The whole listing should come back exactly as written, except for the pictures.

[[ Source material, beginning ]]

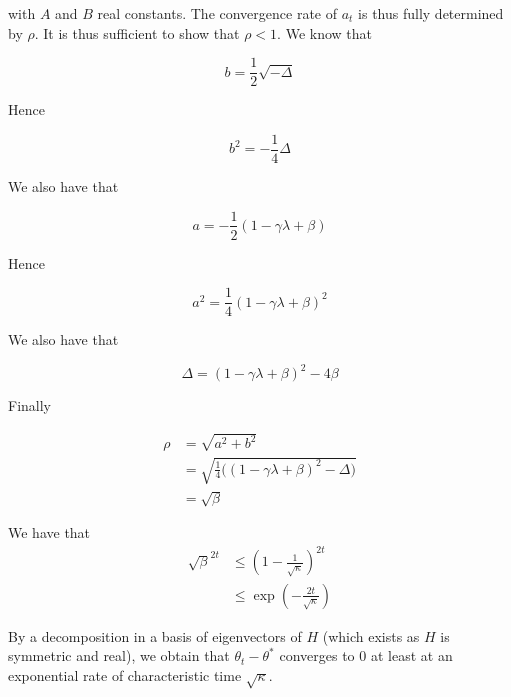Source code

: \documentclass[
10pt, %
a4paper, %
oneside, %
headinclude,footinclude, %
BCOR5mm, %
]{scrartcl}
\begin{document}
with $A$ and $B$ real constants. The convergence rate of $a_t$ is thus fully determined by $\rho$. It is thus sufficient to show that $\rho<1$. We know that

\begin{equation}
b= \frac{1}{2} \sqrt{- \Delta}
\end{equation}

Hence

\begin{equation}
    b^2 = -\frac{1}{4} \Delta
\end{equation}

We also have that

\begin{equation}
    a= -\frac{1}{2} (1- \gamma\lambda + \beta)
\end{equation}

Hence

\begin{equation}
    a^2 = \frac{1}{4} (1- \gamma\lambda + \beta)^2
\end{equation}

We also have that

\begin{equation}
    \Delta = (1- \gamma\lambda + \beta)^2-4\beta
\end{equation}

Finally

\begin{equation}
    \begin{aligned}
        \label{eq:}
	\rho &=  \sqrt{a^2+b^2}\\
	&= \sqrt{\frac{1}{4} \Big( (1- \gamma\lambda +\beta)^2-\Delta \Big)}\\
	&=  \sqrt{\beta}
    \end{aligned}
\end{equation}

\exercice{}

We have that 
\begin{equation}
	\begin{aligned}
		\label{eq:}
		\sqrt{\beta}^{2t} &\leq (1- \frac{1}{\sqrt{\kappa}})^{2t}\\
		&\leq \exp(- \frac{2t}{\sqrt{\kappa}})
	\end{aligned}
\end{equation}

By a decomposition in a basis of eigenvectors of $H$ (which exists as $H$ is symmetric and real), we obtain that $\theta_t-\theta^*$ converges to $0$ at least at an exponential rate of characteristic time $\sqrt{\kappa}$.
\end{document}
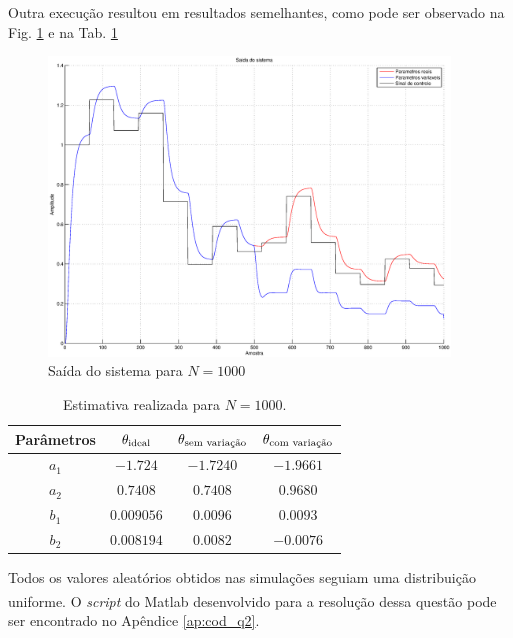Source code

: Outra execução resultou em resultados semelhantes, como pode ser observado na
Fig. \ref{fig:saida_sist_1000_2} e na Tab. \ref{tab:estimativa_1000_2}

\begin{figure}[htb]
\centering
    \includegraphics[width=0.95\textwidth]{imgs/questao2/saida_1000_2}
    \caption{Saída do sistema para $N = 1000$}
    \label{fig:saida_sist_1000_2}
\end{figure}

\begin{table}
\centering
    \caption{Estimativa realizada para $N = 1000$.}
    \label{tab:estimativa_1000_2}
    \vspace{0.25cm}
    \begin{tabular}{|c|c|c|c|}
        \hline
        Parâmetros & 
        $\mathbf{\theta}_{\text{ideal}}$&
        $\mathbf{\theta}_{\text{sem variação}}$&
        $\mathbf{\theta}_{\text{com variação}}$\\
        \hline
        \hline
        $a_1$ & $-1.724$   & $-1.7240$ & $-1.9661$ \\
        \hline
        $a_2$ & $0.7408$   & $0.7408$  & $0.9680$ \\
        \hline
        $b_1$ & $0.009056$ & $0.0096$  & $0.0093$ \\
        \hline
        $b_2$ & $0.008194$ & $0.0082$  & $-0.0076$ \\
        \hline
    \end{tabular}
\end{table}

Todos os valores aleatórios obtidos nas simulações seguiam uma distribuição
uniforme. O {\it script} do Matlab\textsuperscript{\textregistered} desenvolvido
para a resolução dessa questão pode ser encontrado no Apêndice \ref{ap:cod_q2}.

[[ Source material, end ]]

Written solution>
Source code

: \documentclass[
10pt, %
a4paper, %
oneside, %
headinclude,footinclude, %
BCOR5mm, %
]{scrartcl}
\begin{document}
with $A$ and $B$ real constants. The convergence rate of $a_t$ is thus fully determined by $\rho$. It is thus sufficient to show that $\rho<1$. We know that

\begin{equation}
b= \frac{1}{2} \sqrt{- \Delta}
\end{equation}

Hence

\begin{equation}
    b^2 = -\frac{1}{4} \Delta
\end{equation}

We also have that

\begin{equation}
    a= -\frac{1}{2} (1- \gamma\lambda + \beta)
\end{equation}

Hence

\begin{equation}
    a^2 = \frac{1}{4} (1- \gamma\lambda + \beta)^2
\end{equation}

We also have that

\begin{equation}
    \Delta = (1- \gamma\lambda + \beta)^2-4\beta
\end{equation}

Finally

\begin{equation}
    \begin{aligned}
        \label{eq:}
	\rho &=  \sqrt{a^2+b^2}\\
	&= \sqrt{\frac{1}{4} \Big( (1- \gamma\lambda +\beta)^2-\Delta \Big)}\\
	&=  \sqrt{\beta}
    \end{aligned}
\end{equation}

\exercice{}

We have that 
\begin{equation}
	\begin{aligned}
		\label{eq:}
		\sqrt{\beta}^{2t} &\leq (1- \frac{1}{\sqrt{\kappa}})^{2t}\\
		&\leq \exp(- \frac{2t}{\sqrt{\kappa}})
	\end{aligned}
\end{equation}

By a decomposition in a basis of eigenvectors of $H$ (which exists as $H$ is symmetric and real), we obtain that $\theta_t-\theta^*$ converges to $0$ at least at an exponential rate of characteristic time $\sqrt{\kappa}$.
\end{document}
Source code

: Outra execução resultou em resultados semelhantes, como pode ser observado na
Fig. \ref{fig:saida_sist_1000_2} e na Tab. \ref{tab:estimativa_1000_2}

\begin{figure}[htb]
\centering
    \includegraphics[width=0.95\textwidth]{imgs/questao2/saida_1000_2}
    \caption{Saída do sistema para $N = 1000$}
    \label{fig:saida_sist_1000_2}
\end{figure}

\begin{table}
\centering
    \caption{Estimativa realizada para $N = 1000$.}
    \label{tab:estimativa_1000_2}
    \vspace{0.25cm}
    \begin{tabular}{|c|c|c|c|}
        \hline
        Parâmetros & 
        $\mathbf{\theta}_{\text{ideal}}$&
        $\mathbf{\theta}_{\text{sem variação}}$&
        $\mathbf{\theta}_{\text{com variação}}$\\
        \hline
        \hline
        $a_1$ & $-1.724$   & $-1.7240$ & $-1.9661$ \\
        \hline
        $a_2$ & $0.7408$   & $0.7408$  & $0.9680$ \\
        \hline
        $b_1$ & $0.009056$ & $0.0096$  & $0.0093$ \\
        \hline
        $b_2$ & $0.008194$ & $0.0082$  & $-0.0076$ \\
        \hline
    \end{tabular}
\end{table}

Todos os valores aleatórios obtidos nas simulações seguiam uma distribuição
uniforme. O {\it script} do Matlab\textsuperscript{\textregistered} desenvolvido
para a resolução dessa questão pode ser encontrado no Apêndice \ref{ap:cod_q2}.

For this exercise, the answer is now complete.